● TASK TO CARRY OUT: Return the following data exactly, with all pictures left out.

● Document images with source code:
--- START ---
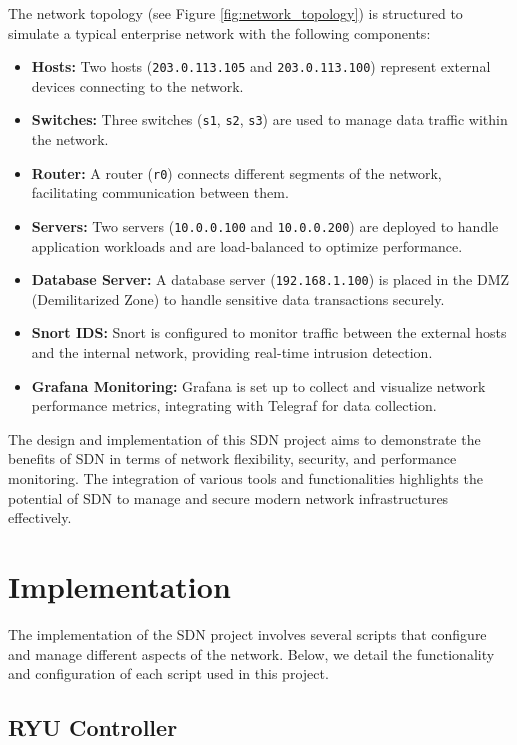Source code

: \documentclass[a4paper,12pt]{article}
\begin{document}
The network topology (see Figure \ref{fig:network_topology}) is structured to simulate a typical enterprise network with the following components:

\begin{itemize}
    \item \textbf{Hosts:} Two hosts (\texttt{203.0.113.105} and \texttt{203.0.113.100}) represent external devices connecting to the network.
    \item \textbf{Switches:} Three switches (\texttt{s1}, \texttt{s2}, \texttt{s3}) are used to manage data traffic within the network.
    \item \textbf{Router:} A router (\texttt{r0}) connects different segments of the network, facilitating communication between them.
    \item \textbf{Servers:} Two servers (\texttt{10.0.0.100} and \texttt{10.0.0.200}) are deployed to handle application workloads and are load-balanced to optimize performance.
    \item \textbf{Database Server:} A database server (\texttt{192.168.1.100}) is placed in the DMZ (Demilitarized Zone) to handle sensitive data transactions securely.
    \item \textbf{Snort IDS:} Snort is configured to monitor traffic between the external hosts and the internal network, providing real-time intrusion detection.
    \item \textbf{Grafana Monitoring:} Grafana is set up to collect and visualize network performance metrics, integrating with Telegraf for data collection.
\end{itemize}

The design and implementation of this SDN project aims to demonstrate the benefits of SDN in terms of network flexibility, security, and performance monitoring. The integration of various tools and functionalities highlights the potential of SDN to manage and secure modern network infrastructures effectively.



\section{Implementation}

The implementation of the SDN project involves several scripts that configure and manage different aspects of the network. Below, we detail the functionality and configuration of each script used in this project.

\subsection{RYU Controller}
\end{document}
--- END ---
● OUTPUT OF THE EXERCISE:
Source code

: \documentclass[a4paper,12pt]{article}
\begin{document}
The network topology (see Figure \ref{fig:network_topology}) is structured to simulate a typical enterprise network with the following components:

\begin{itemize}
    \item \textbf{Hosts:} Two hosts (\texttt{203.0.113.105} and \texttt{203.0.113.100}) represent external devices connecting to the network.
    \item \textbf{Switches:} Three switches (\texttt{s1}, \texttt{s2}, \texttt{s3}) are used to manage data traffic within the network.
    \item \textbf{Router:} A router (\texttt{r0}) connects different segments of the network, facilitating communication between them.
    \item \textbf{Servers:} Two servers (\texttt{10.0.0.100} and \texttt{10.0.0.200}) are deployed to handle application workloads and are load-balanced to optimize performance.
    \item \textbf{Database Server:} A database server (\texttt{192.168.1.100}) is placed in the DMZ (Demilitarized Zone) to handle sensitive data transactions securely.
    \item \textbf{Snort IDS:} Snort is configured to monitor traffic between the external hosts and the internal network, providing real-time intrusion detection.
    \item \textbf{Grafana Monitoring:} Grafana is set up to collect and visualize network performance metrics, integrating with Telegraf for data collection.
\end{itemize}

The design and implementation of this SDN project aims to demonstrate the benefits of SDN in terms of network flexibility, security, and performance monitoring. The integration of various tools and functionalities highlights the potential of SDN to manage and secure modern network infrastructures effectively.



\section{Implementation}

The implementation of the SDN project involves several scripts that configure and manage different aspects of the network. Below, we detail the functionality and configuration of each script used in this project.

\subsection{RYU Controller}
\end{document}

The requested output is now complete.